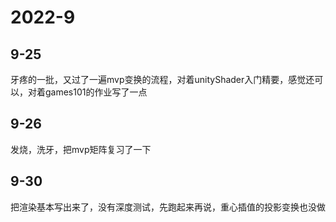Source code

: # 2022-9
## 9-25
牙疼的一批，又过了一遍mvp变换的流程，对着unityShader入门精要，感觉还可以，对着games101的作业写了一点
## 9-26
发烧，洗牙，把mvp矩阵复习了一下
## 9-30
把渲染基本写出来了，没有深度测试，先跑起来再说，重心插值的投影变换也没做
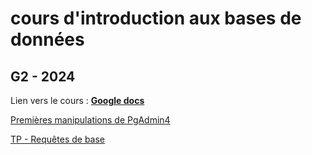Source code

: # cours d'introduction aux bases de données

## G2 - 2024

Lien vers le cours : **[Google docs](https://docs.google.com/presentation/d/1TKlmLLidOdDczgt6kVVT4sk8SPTT3wJeAhqYRh8FDHs/edit?usp=sharing)**

[Premières manipulations de PgAdmin4](/TP/SELECT/Mise%20en%20place.md)

[TP - Requêtes de base](/TP/SELECT/Requetes%20de%20base.md)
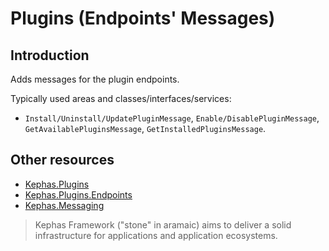 ﻿# Plugins (Endpoints' Messages)

## Introduction
Adds messages for the plugin endpoints.

Typically used areas and classes/interfaces/services:
* `Install/Uninstall/UpdatePluginMessage`, `Enable/DisablePluginMessage`, `GetAvailablePluginsMessage`, `GetInstalledPluginsMessage`.

## Other resources

* [Kephas.Plugins](https://www.nuget.org/packages/Kephas.Plugins)
* [Kephas.Plugins.Endpoints](https://www.nuget.org/packages/Kephas.Plugins.Endpoints)
* [Kephas.Messaging](https://www.nuget.org/packages/Kephas.Messaging)

> Kephas Framework ("stone" in aramaic) aims to deliver a solid infrastructure for applications and application ecosystems.
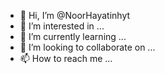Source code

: - 👋 Hi, I’m @NoorHayatinhyt
- 👀 I’m interested in ...
- 🌱 I’m currently learning ...
- 💞️ I’m looking to collaborate on ...
- 📫 How to reach me ...

<!---
NoorHayatinhyt/NoorHayatinhyt is a ✨ special ✨ repository because its `README.md` (this file) appears on your GitHub profile.
You can click the Preview link to take a look at your changes.
--->
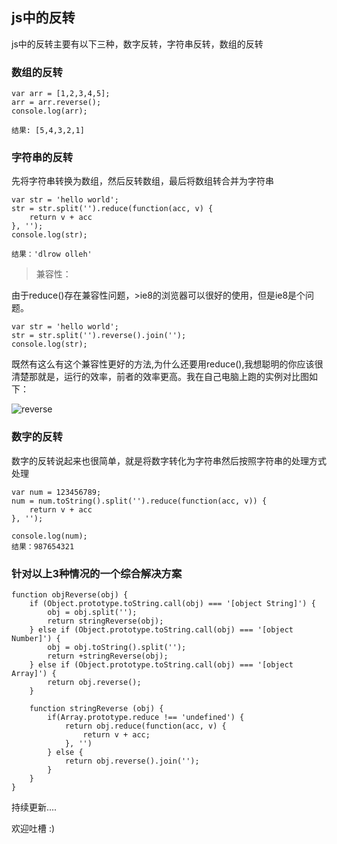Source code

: ## js中的反转

js中的反转主要有以下三种，数字反转，字符串反转，数组的反转

### 数组的反转

	var arr = [1,2,3,4,5];
	arr = arr.reverse();
	console.log(arr);

	结果: [5,4,3,2,1]

### 字符串的反转

先将字符串转换为数组，然后反转数组，最后将数组转合并为字符串

	var str = 'hello world';
	str = str.split('').reduce(function(acc, v) {
		return v + acc
	}, '');
	console.log(str);

	结果：'dlrow olleh'

> 兼容性：

由于reduce()存在兼容性问题，>ie8的浏览器可以很好的使用，但是ie8是个问题。
	
	var str = 'hello world';
	str = str.split('').reverse().join('');
	console.log(str);

既然有这么有这个兼容性更好的方法,为什么还要用reduce(),我想聪明的你应该很清楚那就是，运行的效率，前者的效率更高。我在自己电脑上跑的实例对比图如下：

![reverse](https://github.com/lvzhenbang/article/blob/master/img/js/img-reverse.png)

### 数字的反转

数字的反转说起来也很简单，就是将数字转化为字符串然后按照字符串的处理方式处理

	var num = 123456789;
	num = num.toString().split('').reduce(function(acc, v)) {
		return v + acc
	}, '');

	console.log(num);
	结果：987654321

### 针对以上3种情况的一个综合解决方案

	function objReverse(obj) {
		if (Object.prototype.toString.call(obj) === '[object String]') {
			obj = obj.split('');
			return stringReverse(obj);
		} else if (Object.prototype.toString.call(obj) === '[object Number]') {
			obj = obj.toString().split('');
			return +stringReverse(obj);
		} else if (Object.prototype.toString.call(obj) === '[object Array]') {
			return obj.reverse();
		}

		function stringReverse (obj) {
			if(Array.prototype.reduce !== 'undefined') {
				return obj.reduce(function(acc, v) {
					return v + acc;
				}, '')	
			} else {
				return obj.reverse().join('');
			}
		}
	}

持续更新....

欢迎吐槽 :)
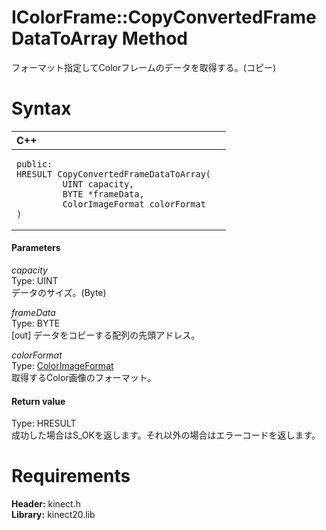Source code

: IColorFrame::CopyConvertedFrameDataToArray Method  
=================================================  

フォーマット指定してColorフレームのデータを取得する。(コピー) <span id="syntaxSection"></span>

Syntax  
======  

<table>
<colgroup>
<col width="100%" />
</colgroup>
<thead>
<tr class="header">
<th align="left">C++</th>
</tr>
</thead>
<tbody>
<tr class="odd">
<td align="left"><pre><code>public:  
HRESULT CopyConvertedFrameDataToArray(  
         UINT capacity,  
         BYTE *frameData,  
         ColorImageFormat colorFormat  
)</code></pre></td>
</tr>
</tbody>
</table>

<span id="ID4EG"></span>
#### Parameters  

*capacity*    
Type: UINT  
データのサイズ。(Byte)  

*frameData*    
Type: BYTE  
[out] データをコピーする配列の先頭アドレス。  

*colorFormat*    
Type: [ColorImageFormat](../../../Enumerations/ColorImageFormat_Enumeration.md)  
取得するColor画像のフォーマット。  

<span id="ID4EP"></span>
#### Return value  

Type: HRESULT  
成功した場合はS\_OKを返します。それ以外の場合はエラーコードを返します。  

<span id="requirements"></span>

Requirements  
============  

**Header:** kinect.h  
**Library:** kinect20.lib  



<!--Please do not edit the data in the comment block below.-->
<!--
TOCTitle : CopyConvertedFrameDataToArray Method
RLTitle : IColorFrame::CopyConvertedFrameDataToArray Method
KeywordK : CopyConvertedFrameDataToArray method
KeywordK : IColorFrame::CopyConvertedFrameDataToArray method
KeywordF : IColorFrame::CopyConvertedFrameDataToArray
KeywordF : CopyConvertedFrameDataToArray
KeywordF : Microsoft.Kinect.kinect.IColorFrame.CopyConvertedFrameDataToArray(UINT,BYTE@,ColorImageFormat)
KeywordA : M:Microsoft.Kinect.kinect.IColorFrame.CopyConvertedFrameDataToArray(UINT,BYTE@,ColorImageFormat)
AssetID : M:Microsoft.Kinect.kinect.IColorFrame.CopyConvertedFrameDataToArray(UINT,BYTE@,ColorImageFormat)
Locale : en-us
CommunityContent : 1
APIType : Managed
APILocation : 
APIName : Microsoft.Kinect.kinect.IColorFrame::CopyConvertedFrameDataToArray
TargetOS : Windows
TopicType : kbSyntax
DevLang : C++
DocSet : K4Wv2
ProjType : K4Wv2Proj
Technology : Kinect for Windows
Product : Kinect for Windows SDK v2
productversion : 20
-->
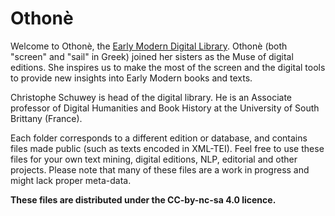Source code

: # Othonè

Welcome to Othonè, the [Early Modern Digital Library](othone.org). Othonè (both "screen" and "sail" in Greek) joined her sisters as the Muse of digital editions. She inspires us to make the most of the screen and the digital tools to provide new insights into Early Modern books and texts. 

Christophe Schuwey is head of the digital library. He is an Associate professor of Digital Humanities and Book History at the University of South Brittany (France). 

Each folder corresponds to a different edition or database, and contains files made public (such as texts encoded in XML-TEI). Feel free to use these files for your own text mining, digital editions, NLP, editorial and other projects. Please note that many of these files are a work in progress and might lack proper meta-data.

**These files are distributed under the CC-by-nc-sa 4.0 licence.**
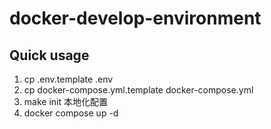 # docker-develop-environment

## Quick usage
1. cp .env.template .env
2. cp docker-compose.yml.template docker-compose.yml
3. make init 本地化配置
4. docker compose up -d
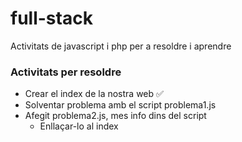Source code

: # full-stack

Activitats de javascript i php per a resoldre i aprendre

### Activitats per resoldre

- Crear el index de la nostra web ✅
- Solventar problema amb el script problema1.js
- Afegit problema2.js, mes info dins del script
  - Enllaçar-lo al index
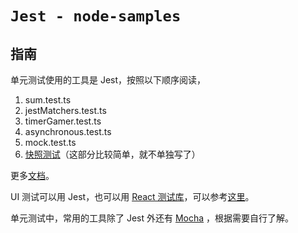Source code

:# `Jest - node-samples`

## 指南

单元测试使用的工具是 Jest，按照以下顺序阅读，

1. sum.test.ts
2. jestMatchers.test.ts
3. timerGamer.test.ts
4. asynchronous.test.ts
5. mock.test.ts
6. [快照测试](https://jestjs.io/zh-Hans/docs/snapshot-testing)（这部分比较简单，就不单独写了）

更多[文档](https://jestjs.io/zh-Hans/docs/getting-started)。

UI 测试可以用 Jest，也可以用 [React 测试库](https://testing-library.com/react)，可以参考[这里](https://zh-hans.reactjs.org/docs/testing.html)。

单元测试中，常用的工具除了 Jest 外还有 [Mocha](https://mochajs.org/) ，根据需要自行了解。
#####
### Aim of the exercise:
Scan the material line by line and report each one that contains "UINT".

### The answer:
         UINT capacity,  
Type: UINT  
KeywordF : Microsoft.Kinect.kinect.IColorFrame.CopyConvertedFrameDataToArray(UINT,BYTE@,ColorImageFormat)
KeywordA : M:Microsoft.Kinect.kinect.IColorFrame.CopyConvertedFrameDataToArray(UINT,BYTE@,ColorImageFormat)
AssetID : M:Microsoft.Kinect.kinect.IColorFrame.CopyConvertedFrameDataToArray(UINT,BYTE@,ColorImageFormat)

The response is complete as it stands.